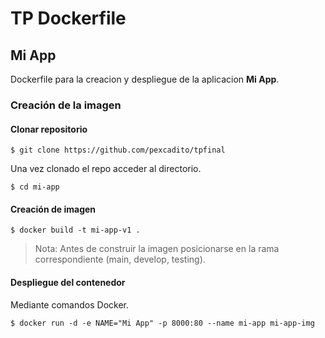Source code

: # TP Dockerfile

## Mi App

Dockerfile para la creacion y despliegue de la aplicacion **Mi App**.



### Creación de la imagen

#### Clonar repositorio

```
$ git clone https://github.com/pexcadito/tpfinal
```

 Una vez clonado el repo acceder al directorio.

```
$ cd mi-app
```

#### Creación de imagen

```
$ docker build -t mi-app-v1 .
```

> Nota: Antes de construir la imagen posicionarse en la rama correspondiente (main, develop, testing).

#### Despliegue del contenedor

Mediante comandos Docker.

```
$ docker run -d -e NAME="Mi App" -p 8000:80 --name mi-app mi-app-img
```
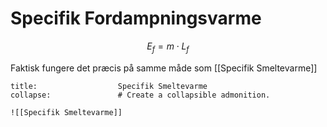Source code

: # Specifik Fordampningsvarme
$$E_{f} = m  \cdot L_f$$

Faktisk fungere det præcis på samme måde som [[Specifik Smeltevarme]]

```ad-example # Admonition type. See below for a list of available types.
title:                  Specifik Smeltevarme
collapse:               # Create a collapsible admonition.

![[Specifik Smeltevarme]]

```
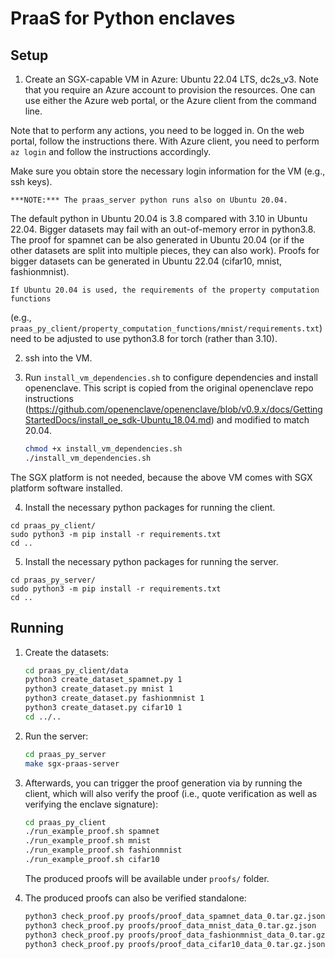 # PraaS for Python enclaves

## Setup

1. Create an SGX-capable VM in Azure: Ubuntu 22.04 LTS, dc2s_v3.
Note that you require an Azure account to provision the resources.
One can use either the Azure web portal, or the Azure client from the command line.

Note that to perform any actions, you need to be logged in. On the web portal, follow the instructions there. With Azure client, you need to perform `az login` and follow the instructions accordingly.

Make sure you obtain store the necessary login information for the VM (e.g., ssh keys).

	***NOTE:*** The praas_server python runs also on Ubuntu 20.04. 
The default python in Ubuntu 20.04 is 3.8 compared with 3.10 in Ubuntu 22.04.
Bigger datasets may fail with an out-of-memory error in python3.8.
The proof for spamnet can be also generated in Ubuntu 20.04
(or if the other datasets are split into multiple pieces, they can also work).
Proofs for bigger datasets can be generated in Ubuntu 22.04 (cifar10, mnist, fashionmnist).

	If Ubuntu 20.04 is used, the requirements of the property computation functions
(e.g., `praas_py_client/property_computation_functions/mnist/requirements.txt`)
need to be adjusted to use python3.8 for torch (rather than 3.10).

2. ssh into the VM.

3. Run `install_vm_dependencies.sh` to configure dependencies and install openenclave. 
    This script is copied from the original openenclave repo instructions (https://github.com/openenclave/openenclave/blob/v0.9.x/docs/GettingStartedDocs/install_oe_sdk-Ubuntu_18.04.md) and modified to match 20.04.

	```bash
    chmod +x install_vm_dependencies.sh
    ./install_vm_dependencies.sh
	```

The SGX platform is not needed, because the above VM comes with SGX platform software installed.

4. Install the necessary python packages for running the client.

```
cd praas_py_client/
sudo python3 -m pip install -r requirements.txt
cd ..
```

5. Install the necessary python packages for running the server.

```
cd praas_py_server/
sudo python3 -m pip install -r requirements.txt
cd ..
```

## Running

1. Create the datasets:

	```bash
	cd praas_py_client/data
	python3 create_dataset_spamnet.py 1
	python3 create_dataset.py mnist 1
	python3 create_dataset.py fashionmnist 1
	python3 create_dataset.py cifar10 1
	cd ../..
	```

2. Run the server:

	```bash
	cd praas_py_server
	make sgx-praas-server
	```

3. Afterwards, you can trigger the proof generation via by running the client, which will also verify the proof (i.e., quote verification as well as verifying the enclave signature):

	```bash
	cd praas_py_client
	./run_example_proof.sh spamnet
	./run_example_proof.sh mnist
	./run_example_proof.sh fashionmnist
	./run_example_proof.sh cifar10
	```

	The produced proofs will be available under `proofs/` folder.

4. The produced proofs can also be verified standalone:

	```bash
	python3 check_proof.py proofs/proof_data_spamnet_data_0.tar.gz.json
	python3 check_proof.py proofs/proof_data_mnist_data_0.tar.gz.json
	python3 check_proof.py proofs/proof_data_fashionmnist_data_0.tar.gz.json
	python3 check_proof.py proofs/proof_data_cifar10_data_0.tar.gz.json
	```
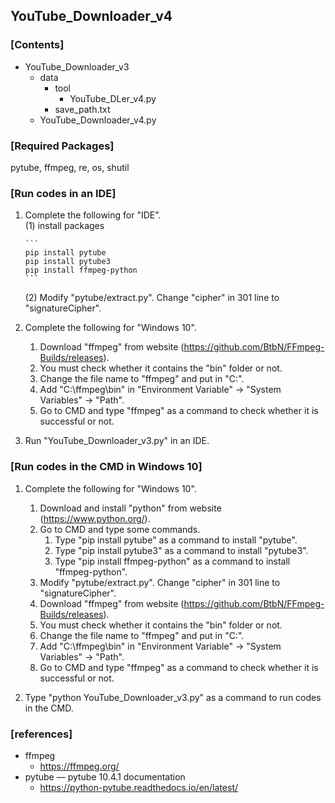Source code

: ## YouTube_Downloader_v4

### \[Contents]

+ YouTube_Downloader_v3
  + data
    + tool
      + YouTube_DLer_v4.py
    + save_path.txt
  + YouTube_Downloader_v4.py
  
### \[Required Packages]

pytube, ffmpeg, re, os, shutil

### \[Run codes in an IDE]

1. Complete the following for "IDE".  
   (1) install packages  
   
       ```  
       pip install pytube  
       pip install pytube3  
       pip install ffmpeg-python  
       ```  
       
   (2) Modify "pytube/extract.py". Change "cipher" in 301 line to "signatureCipher".

2. Complete the following for "Windows 10".
   1. Download "ffmpeg" from website (https://github.com/BtbN/FFmpeg-Builds/releases).
   2. You must check whether it contains the "bin" folder or not.
   3. Change the file name to "ffmpeg" and put in "C:\".
   4. Add "C:\ffmpeg\bin" in "Environment Variable" -> "System Variables" -> "Path".
   5. Go to CMD and type "ffmpeg" as a command to check whether it is successful or not.
 
3. Run "YouTube_Downloader_v3.py" in an IDE.

### \[Run codes in the CMD in Windows 10]

1. Complete the following for "Windows 10".
   1. Download and install "python" from website (https://www.python.org/).
   2. Go to CMD and type some commands.
      1. Type "pip install pytube" as a command to install "pytube".
      2. Type "pip install pytube3" as a command to install "pytube3".
      3. Type "pip install ffmpeg-python" as a command to install "ffmpeg-python".
   3. Modify "pytube/extract.py". Change "cipher" in 301 line to "signatureCipher".
   4. Download "ffmpeg" from website (https://github.com/BtbN/FFmpeg-Builds/releases).
   5. You must check whether it contains the "bin" folder or not.
   6. Change the file name to "ffmpeg" and put in "C:\".
   7. Add "C:\ffmpeg\bin" in "Environment Variable" -> "System Variables" -> "Path".
   8. Go to CMD and type "ffmpeg" as a command to check whether it is successful or not.

2. Type "python YouTube_Downloader_v3.py" as a command to run codes in the CMD.

### \[references]

+ ffmpeg
  + https://ffmpeg.org/
+ pytube — pytube 10.4.1 documentation
  + https://python-pytube.readthedocs.io/en/latest/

• • • • •

● Work instruction
Show each line in the listing above that has "imagen".

● Task response
### Creación de la imagen
#### Creación de imagen
> Nota: Antes de construir la imagen posicionarse en la rama correspondiente (main, develop, testing).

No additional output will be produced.